- **ASSIGNED TASK**:
Beneath this line is the data. Output exactly the lines from the line with "# Vina-GPU 2.1" to the line with "into one of", both ends included, and nothing more.

- **RECORDS FOR THE TASK**:
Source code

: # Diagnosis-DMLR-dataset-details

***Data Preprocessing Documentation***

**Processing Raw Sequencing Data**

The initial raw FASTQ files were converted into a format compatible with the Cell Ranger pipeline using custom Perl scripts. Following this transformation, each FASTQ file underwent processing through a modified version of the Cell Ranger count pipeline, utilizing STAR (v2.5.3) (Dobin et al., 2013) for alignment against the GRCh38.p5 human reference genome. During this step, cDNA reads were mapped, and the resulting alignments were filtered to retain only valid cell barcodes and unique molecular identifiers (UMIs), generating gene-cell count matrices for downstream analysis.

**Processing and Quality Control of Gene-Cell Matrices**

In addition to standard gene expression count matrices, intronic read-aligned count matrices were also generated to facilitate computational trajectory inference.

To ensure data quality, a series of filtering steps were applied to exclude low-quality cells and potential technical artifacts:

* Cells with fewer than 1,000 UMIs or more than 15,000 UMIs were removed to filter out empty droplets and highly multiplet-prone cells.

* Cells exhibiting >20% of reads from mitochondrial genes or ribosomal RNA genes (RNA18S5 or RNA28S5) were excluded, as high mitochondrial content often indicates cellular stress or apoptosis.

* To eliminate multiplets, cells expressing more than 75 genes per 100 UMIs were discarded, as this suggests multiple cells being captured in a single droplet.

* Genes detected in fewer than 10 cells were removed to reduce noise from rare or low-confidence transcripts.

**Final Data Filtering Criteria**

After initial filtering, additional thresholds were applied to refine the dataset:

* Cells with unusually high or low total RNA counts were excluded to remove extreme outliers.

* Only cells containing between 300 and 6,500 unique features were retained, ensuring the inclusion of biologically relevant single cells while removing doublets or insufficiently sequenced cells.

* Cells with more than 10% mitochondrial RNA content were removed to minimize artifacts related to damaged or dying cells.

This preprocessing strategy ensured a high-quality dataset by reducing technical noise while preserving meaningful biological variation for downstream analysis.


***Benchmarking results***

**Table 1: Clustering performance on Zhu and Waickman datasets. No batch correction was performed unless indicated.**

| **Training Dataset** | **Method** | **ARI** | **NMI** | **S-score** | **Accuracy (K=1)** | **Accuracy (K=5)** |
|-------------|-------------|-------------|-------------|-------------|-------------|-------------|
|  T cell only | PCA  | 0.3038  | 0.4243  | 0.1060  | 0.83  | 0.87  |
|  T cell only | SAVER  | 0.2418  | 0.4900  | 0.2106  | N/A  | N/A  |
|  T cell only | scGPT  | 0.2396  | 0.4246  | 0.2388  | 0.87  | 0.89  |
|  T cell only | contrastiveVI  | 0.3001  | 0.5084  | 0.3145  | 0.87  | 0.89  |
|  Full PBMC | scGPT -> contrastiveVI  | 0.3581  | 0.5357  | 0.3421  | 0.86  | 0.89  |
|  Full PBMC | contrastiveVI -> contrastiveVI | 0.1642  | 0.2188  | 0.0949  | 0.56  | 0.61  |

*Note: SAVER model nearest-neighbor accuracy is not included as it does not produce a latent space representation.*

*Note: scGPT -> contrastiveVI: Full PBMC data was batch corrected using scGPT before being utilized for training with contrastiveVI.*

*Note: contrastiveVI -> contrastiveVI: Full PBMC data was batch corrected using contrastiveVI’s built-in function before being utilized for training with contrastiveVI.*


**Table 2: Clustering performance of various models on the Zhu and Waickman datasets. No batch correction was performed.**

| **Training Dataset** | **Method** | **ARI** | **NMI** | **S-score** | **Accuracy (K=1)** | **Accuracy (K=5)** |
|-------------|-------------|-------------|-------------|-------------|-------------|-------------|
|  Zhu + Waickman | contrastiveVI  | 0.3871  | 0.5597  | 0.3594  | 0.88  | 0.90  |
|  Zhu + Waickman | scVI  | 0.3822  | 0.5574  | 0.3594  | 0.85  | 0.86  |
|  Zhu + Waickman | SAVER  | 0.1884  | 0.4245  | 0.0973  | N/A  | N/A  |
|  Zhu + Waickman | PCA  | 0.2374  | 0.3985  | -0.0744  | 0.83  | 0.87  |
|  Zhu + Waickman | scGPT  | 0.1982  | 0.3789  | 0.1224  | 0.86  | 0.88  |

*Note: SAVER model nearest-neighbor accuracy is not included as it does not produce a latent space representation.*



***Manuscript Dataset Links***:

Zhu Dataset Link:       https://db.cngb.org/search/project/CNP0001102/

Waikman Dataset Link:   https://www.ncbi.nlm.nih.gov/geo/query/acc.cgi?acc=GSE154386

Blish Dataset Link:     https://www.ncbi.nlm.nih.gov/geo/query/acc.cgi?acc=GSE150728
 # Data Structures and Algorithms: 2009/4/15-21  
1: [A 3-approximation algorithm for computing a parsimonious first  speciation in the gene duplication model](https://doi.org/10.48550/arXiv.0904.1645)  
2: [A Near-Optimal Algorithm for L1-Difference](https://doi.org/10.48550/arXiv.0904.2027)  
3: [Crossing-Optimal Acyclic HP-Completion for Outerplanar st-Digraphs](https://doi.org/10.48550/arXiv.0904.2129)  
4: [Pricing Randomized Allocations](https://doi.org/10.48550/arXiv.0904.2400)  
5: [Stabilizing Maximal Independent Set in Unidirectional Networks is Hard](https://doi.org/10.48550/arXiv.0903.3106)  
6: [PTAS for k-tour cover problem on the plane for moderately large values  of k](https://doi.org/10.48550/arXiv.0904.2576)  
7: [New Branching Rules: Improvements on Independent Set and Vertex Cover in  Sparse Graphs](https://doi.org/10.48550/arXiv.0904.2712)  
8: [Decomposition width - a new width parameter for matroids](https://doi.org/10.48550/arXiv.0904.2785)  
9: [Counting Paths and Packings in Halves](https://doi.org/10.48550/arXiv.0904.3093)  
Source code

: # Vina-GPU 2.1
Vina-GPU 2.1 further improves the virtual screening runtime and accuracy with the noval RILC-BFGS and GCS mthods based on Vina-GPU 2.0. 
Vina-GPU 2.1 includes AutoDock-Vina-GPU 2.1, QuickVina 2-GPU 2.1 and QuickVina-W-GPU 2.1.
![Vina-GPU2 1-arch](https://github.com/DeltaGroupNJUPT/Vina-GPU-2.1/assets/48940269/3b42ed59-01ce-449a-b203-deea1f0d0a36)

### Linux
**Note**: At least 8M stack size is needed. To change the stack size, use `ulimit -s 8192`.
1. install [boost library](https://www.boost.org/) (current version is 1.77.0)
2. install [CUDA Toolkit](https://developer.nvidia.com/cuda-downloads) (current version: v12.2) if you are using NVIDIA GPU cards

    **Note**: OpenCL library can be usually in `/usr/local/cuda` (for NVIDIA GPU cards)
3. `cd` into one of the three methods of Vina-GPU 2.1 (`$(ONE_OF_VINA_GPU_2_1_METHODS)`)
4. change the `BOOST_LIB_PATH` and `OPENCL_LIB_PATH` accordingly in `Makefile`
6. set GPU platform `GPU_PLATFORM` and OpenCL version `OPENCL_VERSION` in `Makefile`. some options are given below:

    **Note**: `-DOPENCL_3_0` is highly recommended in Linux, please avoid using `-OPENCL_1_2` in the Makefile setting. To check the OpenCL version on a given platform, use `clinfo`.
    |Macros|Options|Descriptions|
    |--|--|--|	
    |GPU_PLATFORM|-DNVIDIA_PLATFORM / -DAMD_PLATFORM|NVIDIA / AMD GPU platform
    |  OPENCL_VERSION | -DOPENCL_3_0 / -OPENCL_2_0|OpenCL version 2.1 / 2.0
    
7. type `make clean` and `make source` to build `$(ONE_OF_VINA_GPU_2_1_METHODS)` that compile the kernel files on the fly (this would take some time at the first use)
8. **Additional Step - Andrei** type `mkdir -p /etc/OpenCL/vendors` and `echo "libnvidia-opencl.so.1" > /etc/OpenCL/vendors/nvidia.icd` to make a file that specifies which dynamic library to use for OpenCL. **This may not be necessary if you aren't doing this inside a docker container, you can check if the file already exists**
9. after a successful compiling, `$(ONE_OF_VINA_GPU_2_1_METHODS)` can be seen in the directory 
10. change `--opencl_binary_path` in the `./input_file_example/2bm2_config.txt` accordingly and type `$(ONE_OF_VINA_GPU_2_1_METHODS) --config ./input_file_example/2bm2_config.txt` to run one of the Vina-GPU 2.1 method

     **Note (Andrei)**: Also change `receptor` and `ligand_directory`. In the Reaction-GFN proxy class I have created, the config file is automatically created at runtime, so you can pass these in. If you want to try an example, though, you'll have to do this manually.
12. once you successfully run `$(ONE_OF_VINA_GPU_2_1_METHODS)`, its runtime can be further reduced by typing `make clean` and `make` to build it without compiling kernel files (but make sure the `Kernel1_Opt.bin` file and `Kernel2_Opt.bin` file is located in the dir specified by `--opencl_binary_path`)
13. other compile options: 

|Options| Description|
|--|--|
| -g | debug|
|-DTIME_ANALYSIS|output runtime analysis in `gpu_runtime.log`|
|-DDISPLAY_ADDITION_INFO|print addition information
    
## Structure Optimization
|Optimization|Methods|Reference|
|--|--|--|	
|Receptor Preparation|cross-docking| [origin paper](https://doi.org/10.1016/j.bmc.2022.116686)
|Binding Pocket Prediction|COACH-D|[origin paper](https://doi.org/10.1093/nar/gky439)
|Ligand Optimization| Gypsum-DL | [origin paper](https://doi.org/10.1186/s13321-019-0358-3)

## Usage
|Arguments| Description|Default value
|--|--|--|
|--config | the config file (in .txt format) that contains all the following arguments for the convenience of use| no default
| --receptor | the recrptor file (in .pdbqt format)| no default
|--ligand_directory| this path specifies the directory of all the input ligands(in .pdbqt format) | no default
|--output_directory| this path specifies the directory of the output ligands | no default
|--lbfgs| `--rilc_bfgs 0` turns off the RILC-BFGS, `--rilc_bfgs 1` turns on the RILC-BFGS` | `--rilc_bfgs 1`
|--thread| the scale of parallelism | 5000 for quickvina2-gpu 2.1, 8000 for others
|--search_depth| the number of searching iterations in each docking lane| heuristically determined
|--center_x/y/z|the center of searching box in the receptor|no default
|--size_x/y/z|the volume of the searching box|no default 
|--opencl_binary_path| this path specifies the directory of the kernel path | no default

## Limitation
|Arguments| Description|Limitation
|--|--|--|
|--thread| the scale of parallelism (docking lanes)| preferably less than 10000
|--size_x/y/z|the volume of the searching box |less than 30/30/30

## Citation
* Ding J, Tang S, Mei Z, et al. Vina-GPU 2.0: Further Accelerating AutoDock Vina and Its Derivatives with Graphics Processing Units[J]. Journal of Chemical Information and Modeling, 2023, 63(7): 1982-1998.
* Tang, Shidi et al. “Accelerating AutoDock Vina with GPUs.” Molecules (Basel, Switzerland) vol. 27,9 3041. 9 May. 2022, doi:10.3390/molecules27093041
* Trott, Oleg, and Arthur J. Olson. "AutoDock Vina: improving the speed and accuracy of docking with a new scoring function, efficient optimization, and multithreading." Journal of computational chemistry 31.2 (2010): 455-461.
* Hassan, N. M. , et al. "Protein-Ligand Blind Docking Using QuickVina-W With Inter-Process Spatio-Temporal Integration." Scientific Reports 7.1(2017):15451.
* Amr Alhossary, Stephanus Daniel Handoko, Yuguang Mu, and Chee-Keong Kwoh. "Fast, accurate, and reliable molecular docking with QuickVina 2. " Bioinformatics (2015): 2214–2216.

- **YOUR RESPONSE**:
: # Vina-GPU 2.1
Vina-GPU 2.1 further improves the virtual screening runtime and accuracy with the noval RILC-BFGS and GCS mthods based on Vina-GPU 2.0. 
Vina-GPU 2.1 includes AutoDock-Vina-GPU 2.1, QuickVina 2-GPU 2.1 and QuickVina-W-GPU 2.1.
![Vina-GPU2 1-arch](https://github.com/DeltaGroupNJUPT/Vina-GPU-2.1/assets/48940269/3b42ed59-01ce-449a-b203-deea1f0d0a36)

### Linux
**Note**: At least 8M stack size is needed. To change the stack size, use `ulimit -s 8192`.
1. install [boost library](https://www.boost.org/) (current version is 1.77.0)
2. install [CUDA Toolkit](https://developer.nvidia.com/cuda-downloads) (current version: v12.2) if you are using NVIDIA GPU cards

    **Note**: OpenCL library can be usually in `/usr/local/cuda` (for NVIDIA GPU cards)
3. `cd` into one of the three methods of Vina-GPU 2.1 (`$(ONE_OF_VINA_GPU_2_1_METHODS)`)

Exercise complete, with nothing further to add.